The past few months have found me shuttling between cities, changing jobs, changing houses (not to mention hunting for them) and overhauling a significant portion of my life. In the midst of all of this, all I could do was paint and cook. Every other creative pursuit of mine was put on the back-burner. Oh! I also made terracotta jewellery, but never mind. I think I worked my way to a level of exhaustion by engaging in a lot of things and draining myself. I think this will go on for another couple of weeks before I can sink into my bed and wake up in a state of creative zest.
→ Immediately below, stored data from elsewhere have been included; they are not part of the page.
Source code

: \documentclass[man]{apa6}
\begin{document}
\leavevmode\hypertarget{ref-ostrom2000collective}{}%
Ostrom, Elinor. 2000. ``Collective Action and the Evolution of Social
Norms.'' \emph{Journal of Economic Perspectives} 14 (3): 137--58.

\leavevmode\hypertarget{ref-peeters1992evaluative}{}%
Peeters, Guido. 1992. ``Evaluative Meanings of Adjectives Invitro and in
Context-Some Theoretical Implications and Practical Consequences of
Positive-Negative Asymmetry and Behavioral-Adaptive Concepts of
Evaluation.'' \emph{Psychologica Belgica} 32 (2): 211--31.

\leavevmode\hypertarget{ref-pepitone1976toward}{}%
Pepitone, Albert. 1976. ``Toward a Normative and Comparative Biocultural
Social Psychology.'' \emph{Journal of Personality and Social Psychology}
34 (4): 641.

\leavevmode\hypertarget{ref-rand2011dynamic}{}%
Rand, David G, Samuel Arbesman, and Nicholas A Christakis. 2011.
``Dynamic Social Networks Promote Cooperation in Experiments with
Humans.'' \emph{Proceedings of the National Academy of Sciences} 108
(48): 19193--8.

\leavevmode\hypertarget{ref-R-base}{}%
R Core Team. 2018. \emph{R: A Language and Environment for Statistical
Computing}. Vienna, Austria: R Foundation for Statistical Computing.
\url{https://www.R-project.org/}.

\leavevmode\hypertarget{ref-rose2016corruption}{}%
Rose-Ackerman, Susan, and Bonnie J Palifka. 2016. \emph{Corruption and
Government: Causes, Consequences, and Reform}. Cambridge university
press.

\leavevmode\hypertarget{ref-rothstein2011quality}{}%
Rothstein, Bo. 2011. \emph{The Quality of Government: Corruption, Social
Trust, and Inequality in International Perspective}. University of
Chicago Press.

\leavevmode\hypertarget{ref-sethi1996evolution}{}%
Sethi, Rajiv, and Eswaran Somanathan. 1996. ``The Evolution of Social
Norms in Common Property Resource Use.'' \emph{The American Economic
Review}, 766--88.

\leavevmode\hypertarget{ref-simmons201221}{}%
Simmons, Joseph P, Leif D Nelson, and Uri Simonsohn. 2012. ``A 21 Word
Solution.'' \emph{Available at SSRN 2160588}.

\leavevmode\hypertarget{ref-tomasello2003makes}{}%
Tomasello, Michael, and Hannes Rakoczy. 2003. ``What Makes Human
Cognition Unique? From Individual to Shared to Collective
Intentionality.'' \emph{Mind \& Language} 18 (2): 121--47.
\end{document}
What would I do without a mind?
What would I do without a society to shape that mind?
To influence it?
To taint it?
To glorify it?
What would I do without the memories of such glory and such tache?
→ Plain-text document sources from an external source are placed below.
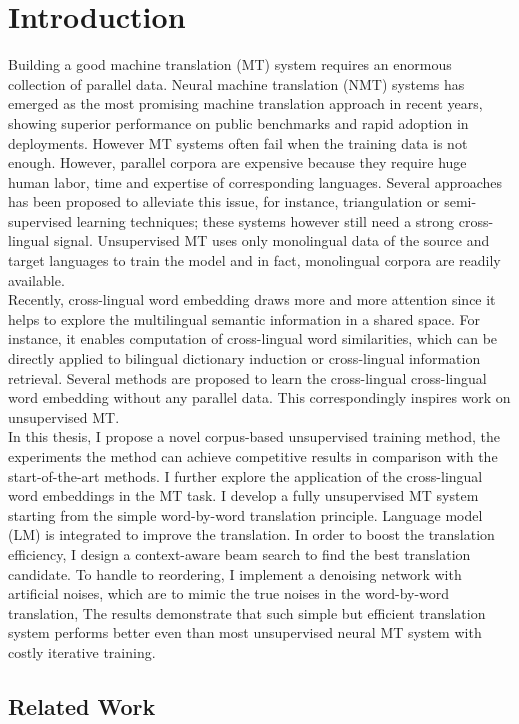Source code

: 
\chapter{Introduction}
Building a good machine translation (MT) system requires an enormous collection of parallel data. Neural machine translation (NMT) systems has emerged as the
most promising machine translation approach in recent years, showing superior performance on public benchmarks and rapid adoption in deployments. However MT systems often fail when the training data is not enough. However, parallel corpora are expensive because they require huge human labor, time and expertise of corresponding languages.
\indent Several approaches has been proposed to alleviate this issue, for instance, triangulation or semi-supervised learning techniques; these systems however still need a strong cross-lingual signal. Unsupervised MT uses only monolingual data of the source and target languages to train the model and in fact, monolingual corpora are readily available.\\
Recently, cross-lingual word embedding draws more and more attention since it helps to explore the multilingual semantic information in a shared space. For instance, it enables computation of cross-lingual word similarities, which  can be directly applied to bilingual dictionary induction or cross-lingual information retrieval. Several methods are proposed to learn the cross-lingual cross-lingual word embedding without any parallel data. This correspondingly inspires work on unsupervised MT.\\
In this thesis, I propose a novel corpus-based unsupervised training method, the experiments the method can achieve competitive results  in comparison with the start-of-the-art methods. I further explore the 
application of the cross-lingual word embeddings in the MT task.
I develop a fully unsupervised MT system starting from the simple word-by-word translation principle. Language model (LM) is integrated to improve the translation. In order to boost the translation efficiency, I design a context-aware beam search to find the best translation candidate. To handle to reordering, I implement a denoising network with artificial noises, which are to mimic the true noises in the word-by-word translation, The results demonstrate that such simple but efficient translation system performs better even than most unsupervised neural MT system with costly iterative training.


\section{Related Work}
An orphan on a deserted island, with nothing from the outside world,
save the produce of Nature which surrounds me.
I suppose I would be free....
Wednesday, May 26, 2010
Overhauling
I had once written about the sheer comfort in tiredness. It might have seemed fiction then but I have found benefit in being exhausted. It helps one re-visit what is vital and realises comfort in the basic and essential provisions of life. When one works to near exhaustion one doesn't have the energy for anything besides the basic wants of a human being. And in that exercise there is benefit. In the body's tiredness, the mind finds rest. I recall the character in Razor's Edge doing something similar often by seeking out options to work laboriously so that his mind could find rest. It doesn't sound very intuitive, but there is benefit. To some it works like getting drunk - you get your mind off what bothers you the most. For me, it helps quieten my mind so that I can re-think and re-observe all that I had once done.